An Ipsos-Reid study released this week tried to debunk one of the longest-held pieces of conventional wisdom around IT, and particularly the Internet: that kids are better at it than we are. In Inter@ctive Teens: The Impact of the Internet on Canada’s Next Generation, researchers show that most young people spend only 13 hours a week online, compared to adults, who spend 19 hours surfing. More significant is the stat that only 28 per cent of online teens consider themselves “expert” or “skilled” in such technology. The assumption was the opposite – that growing up digital was an onramp to success in the working world. Gen Y kids, we all hoped, will enjoy a shorter learning curve and a more intuitive ability to embrace electronic business processes.

These figures are not exactly popping that balloon, but they might serve as a helpful reality check as IT departments plan their training and development programs over the next several years. The study reminds us that we can’t presume digital literacy, and that it’s probably better to set our expectations fairly low as we introduce more IT into the way they do their jobs. There’s a big difference between downloading MP3 files when you’re supposed to be doing homework and managing information that goes into and out of a data warehouse. Even supposedly simple assignments around content management could stymie experienced Web users, given the preponderance of custom-built CMSes.

The other takeaway from the Ipsos-Reid research is the primary drivers for online teenage activity. There, at least, conventional wisdom appears sound: 88 per cent had participated in a social network of some kind. This may body well for future enterprise collaboration projects, or even simple communication practices among workers connected via BlackBerry or Outlook account.

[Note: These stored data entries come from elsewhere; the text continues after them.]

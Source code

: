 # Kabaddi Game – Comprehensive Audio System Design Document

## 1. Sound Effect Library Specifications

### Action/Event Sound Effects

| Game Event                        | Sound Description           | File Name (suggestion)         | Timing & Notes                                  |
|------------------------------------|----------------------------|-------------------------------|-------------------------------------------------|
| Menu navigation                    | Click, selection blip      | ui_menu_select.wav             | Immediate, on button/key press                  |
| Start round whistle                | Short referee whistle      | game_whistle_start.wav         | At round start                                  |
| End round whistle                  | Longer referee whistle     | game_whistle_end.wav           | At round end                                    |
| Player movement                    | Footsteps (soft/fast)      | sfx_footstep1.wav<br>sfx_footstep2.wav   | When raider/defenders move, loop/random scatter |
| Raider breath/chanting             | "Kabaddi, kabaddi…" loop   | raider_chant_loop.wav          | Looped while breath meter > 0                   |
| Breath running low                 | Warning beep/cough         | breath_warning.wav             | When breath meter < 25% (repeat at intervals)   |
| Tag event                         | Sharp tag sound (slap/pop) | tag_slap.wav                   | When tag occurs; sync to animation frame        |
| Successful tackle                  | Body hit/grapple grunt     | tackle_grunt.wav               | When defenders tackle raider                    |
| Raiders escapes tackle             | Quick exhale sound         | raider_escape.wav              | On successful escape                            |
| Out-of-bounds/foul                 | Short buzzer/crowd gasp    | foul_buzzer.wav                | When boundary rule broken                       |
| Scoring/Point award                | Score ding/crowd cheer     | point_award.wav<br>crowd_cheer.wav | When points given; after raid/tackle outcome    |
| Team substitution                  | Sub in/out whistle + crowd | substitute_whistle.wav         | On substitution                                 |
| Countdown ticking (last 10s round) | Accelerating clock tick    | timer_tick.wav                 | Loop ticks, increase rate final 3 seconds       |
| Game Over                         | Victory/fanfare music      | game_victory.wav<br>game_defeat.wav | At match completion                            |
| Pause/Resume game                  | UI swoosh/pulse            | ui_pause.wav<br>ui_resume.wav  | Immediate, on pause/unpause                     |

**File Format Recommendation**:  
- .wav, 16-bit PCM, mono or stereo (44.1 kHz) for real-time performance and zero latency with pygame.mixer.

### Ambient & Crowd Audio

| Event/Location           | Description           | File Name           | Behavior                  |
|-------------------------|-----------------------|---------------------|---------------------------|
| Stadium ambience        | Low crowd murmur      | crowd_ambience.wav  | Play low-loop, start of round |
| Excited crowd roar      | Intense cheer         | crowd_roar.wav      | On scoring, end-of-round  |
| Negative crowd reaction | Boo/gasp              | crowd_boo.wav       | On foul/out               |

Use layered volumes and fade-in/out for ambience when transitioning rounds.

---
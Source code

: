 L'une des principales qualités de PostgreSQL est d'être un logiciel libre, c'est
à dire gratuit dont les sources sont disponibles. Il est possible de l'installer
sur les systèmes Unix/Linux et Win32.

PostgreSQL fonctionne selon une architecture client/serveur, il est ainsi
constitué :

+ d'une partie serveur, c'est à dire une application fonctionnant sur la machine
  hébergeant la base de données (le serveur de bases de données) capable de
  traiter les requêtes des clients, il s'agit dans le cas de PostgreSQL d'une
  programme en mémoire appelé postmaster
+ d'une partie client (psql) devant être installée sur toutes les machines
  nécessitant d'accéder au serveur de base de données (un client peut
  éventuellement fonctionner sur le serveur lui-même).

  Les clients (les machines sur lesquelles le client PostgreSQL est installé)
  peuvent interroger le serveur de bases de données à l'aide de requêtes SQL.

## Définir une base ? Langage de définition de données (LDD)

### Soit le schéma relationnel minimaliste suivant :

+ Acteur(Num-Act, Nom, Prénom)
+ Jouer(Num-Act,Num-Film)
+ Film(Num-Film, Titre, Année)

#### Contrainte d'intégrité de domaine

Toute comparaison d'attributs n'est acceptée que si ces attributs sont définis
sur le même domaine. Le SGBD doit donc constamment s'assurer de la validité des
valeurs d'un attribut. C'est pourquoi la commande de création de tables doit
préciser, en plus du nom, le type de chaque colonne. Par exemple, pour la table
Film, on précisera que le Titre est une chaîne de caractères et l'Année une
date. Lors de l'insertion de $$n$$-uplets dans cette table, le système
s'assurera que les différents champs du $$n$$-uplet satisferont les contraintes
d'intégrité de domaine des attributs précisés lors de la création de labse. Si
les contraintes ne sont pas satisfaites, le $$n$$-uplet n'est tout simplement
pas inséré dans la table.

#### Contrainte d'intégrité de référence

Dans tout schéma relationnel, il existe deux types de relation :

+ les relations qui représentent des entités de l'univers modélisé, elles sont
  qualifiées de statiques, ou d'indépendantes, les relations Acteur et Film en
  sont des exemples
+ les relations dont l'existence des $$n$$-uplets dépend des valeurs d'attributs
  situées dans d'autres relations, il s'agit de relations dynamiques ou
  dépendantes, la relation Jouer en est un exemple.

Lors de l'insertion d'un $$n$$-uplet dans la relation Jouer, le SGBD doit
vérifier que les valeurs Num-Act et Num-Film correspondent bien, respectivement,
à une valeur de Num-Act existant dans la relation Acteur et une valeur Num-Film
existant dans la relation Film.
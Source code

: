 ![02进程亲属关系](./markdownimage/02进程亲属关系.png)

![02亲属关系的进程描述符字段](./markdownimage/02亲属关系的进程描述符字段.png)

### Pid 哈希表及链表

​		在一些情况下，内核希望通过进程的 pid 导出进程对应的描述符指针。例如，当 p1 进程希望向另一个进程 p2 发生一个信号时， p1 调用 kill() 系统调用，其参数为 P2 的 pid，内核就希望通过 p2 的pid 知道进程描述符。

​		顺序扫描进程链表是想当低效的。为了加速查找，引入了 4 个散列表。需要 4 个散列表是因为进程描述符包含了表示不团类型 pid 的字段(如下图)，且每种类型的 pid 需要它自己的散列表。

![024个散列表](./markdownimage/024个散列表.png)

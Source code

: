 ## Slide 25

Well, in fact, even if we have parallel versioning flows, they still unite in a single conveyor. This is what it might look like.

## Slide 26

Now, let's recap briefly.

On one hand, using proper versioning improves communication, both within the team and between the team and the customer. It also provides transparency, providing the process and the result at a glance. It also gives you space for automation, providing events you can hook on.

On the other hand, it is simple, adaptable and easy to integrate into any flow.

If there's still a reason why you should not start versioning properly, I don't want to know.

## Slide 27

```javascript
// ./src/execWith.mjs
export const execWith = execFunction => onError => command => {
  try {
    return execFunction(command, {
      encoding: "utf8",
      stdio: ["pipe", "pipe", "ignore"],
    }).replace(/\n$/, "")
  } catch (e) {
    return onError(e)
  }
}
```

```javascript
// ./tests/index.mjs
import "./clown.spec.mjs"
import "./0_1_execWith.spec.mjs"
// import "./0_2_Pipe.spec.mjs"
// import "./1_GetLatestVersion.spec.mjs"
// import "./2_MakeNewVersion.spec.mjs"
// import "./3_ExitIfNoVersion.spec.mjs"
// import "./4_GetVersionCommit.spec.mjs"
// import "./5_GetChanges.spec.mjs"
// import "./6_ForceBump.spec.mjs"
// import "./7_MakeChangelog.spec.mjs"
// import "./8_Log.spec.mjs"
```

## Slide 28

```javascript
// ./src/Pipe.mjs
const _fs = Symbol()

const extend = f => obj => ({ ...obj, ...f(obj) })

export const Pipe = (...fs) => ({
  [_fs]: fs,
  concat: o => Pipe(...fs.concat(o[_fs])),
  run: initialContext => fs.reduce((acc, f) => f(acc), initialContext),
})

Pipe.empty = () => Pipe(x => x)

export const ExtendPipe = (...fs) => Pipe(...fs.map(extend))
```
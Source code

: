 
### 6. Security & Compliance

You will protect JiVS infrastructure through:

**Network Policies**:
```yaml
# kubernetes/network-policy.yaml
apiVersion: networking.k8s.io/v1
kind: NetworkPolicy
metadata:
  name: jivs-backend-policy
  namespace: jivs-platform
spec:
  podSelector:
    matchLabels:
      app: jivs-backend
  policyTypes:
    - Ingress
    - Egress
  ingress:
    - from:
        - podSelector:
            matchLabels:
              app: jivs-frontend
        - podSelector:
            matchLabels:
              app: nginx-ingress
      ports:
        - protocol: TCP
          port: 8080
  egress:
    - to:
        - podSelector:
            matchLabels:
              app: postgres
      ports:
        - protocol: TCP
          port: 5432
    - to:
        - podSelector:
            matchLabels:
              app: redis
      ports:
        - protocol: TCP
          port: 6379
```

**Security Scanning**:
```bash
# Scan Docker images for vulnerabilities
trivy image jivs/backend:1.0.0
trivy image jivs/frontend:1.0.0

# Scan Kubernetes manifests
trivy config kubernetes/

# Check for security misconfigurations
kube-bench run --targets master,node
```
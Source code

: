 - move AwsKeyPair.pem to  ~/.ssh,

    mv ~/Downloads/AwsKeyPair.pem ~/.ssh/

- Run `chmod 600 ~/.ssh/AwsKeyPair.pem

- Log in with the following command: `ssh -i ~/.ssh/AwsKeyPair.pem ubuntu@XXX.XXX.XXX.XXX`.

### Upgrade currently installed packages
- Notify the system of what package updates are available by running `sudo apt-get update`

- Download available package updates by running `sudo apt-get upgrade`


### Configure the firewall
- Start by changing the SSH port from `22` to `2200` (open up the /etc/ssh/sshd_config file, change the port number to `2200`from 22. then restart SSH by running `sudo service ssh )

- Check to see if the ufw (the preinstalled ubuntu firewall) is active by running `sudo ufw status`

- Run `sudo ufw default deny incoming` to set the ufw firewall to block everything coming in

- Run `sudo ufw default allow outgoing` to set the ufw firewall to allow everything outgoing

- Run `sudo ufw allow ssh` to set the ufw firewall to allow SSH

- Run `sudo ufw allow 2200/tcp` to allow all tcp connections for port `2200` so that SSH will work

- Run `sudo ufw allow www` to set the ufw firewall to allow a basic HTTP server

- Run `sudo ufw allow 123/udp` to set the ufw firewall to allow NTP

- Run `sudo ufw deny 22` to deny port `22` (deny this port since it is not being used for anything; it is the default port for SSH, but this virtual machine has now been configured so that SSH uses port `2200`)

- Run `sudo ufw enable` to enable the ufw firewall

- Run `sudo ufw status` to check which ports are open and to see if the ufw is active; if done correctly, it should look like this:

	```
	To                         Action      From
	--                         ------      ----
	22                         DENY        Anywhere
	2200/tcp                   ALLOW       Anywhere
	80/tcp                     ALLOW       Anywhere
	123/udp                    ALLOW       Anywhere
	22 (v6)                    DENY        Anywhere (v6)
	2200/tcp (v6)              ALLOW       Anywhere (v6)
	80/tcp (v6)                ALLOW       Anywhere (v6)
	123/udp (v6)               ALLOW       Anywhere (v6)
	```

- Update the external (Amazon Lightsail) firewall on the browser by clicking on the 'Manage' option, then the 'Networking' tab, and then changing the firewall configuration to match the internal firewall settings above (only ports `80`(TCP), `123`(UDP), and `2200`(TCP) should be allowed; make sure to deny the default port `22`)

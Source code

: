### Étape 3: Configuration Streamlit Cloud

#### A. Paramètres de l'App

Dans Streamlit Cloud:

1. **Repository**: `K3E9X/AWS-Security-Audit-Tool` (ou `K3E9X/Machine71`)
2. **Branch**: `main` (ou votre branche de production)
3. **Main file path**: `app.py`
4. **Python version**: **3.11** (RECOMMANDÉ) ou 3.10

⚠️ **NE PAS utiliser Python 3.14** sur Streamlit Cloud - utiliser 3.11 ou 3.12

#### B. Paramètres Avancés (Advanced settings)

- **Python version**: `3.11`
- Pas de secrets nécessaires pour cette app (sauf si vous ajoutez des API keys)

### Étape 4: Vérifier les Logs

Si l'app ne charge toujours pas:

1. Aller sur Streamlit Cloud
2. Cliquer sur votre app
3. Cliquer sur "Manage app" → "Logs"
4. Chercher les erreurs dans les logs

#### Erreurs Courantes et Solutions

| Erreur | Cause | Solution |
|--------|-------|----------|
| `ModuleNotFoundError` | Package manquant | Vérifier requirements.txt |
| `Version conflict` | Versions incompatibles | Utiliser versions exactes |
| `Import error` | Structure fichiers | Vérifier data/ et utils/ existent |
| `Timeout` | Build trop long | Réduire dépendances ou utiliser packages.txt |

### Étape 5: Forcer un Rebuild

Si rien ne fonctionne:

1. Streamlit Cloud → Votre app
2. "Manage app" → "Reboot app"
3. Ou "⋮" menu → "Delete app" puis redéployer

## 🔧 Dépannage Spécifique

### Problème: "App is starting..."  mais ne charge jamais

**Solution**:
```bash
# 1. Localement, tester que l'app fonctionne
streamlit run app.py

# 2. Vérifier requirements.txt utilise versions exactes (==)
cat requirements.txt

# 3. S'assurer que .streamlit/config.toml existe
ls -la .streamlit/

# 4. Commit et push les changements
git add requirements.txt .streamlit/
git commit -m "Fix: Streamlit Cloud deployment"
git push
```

What may be difficult to measure are the underlying attitudes of teens in relation to technology. Older workers, in many cases, seemed outright afraid of computers when they first became office staples. They were not hesitant to admit their inexperience or even their resistance. We should be thankful young people are not too quick to call themselves expert. If they are aware of their knowledge gaps but less intimidated by the platforms, training and development may in fact run more smoothly.

Think of it this way: Conventional wisdom says most people today would know how to use a phone. Not many of us would consider ourselves proficient in the myriad features of all cell phones, however. Even experienced users have room to grow. In this case, kids are still kids. It’s not like they’re IT managers.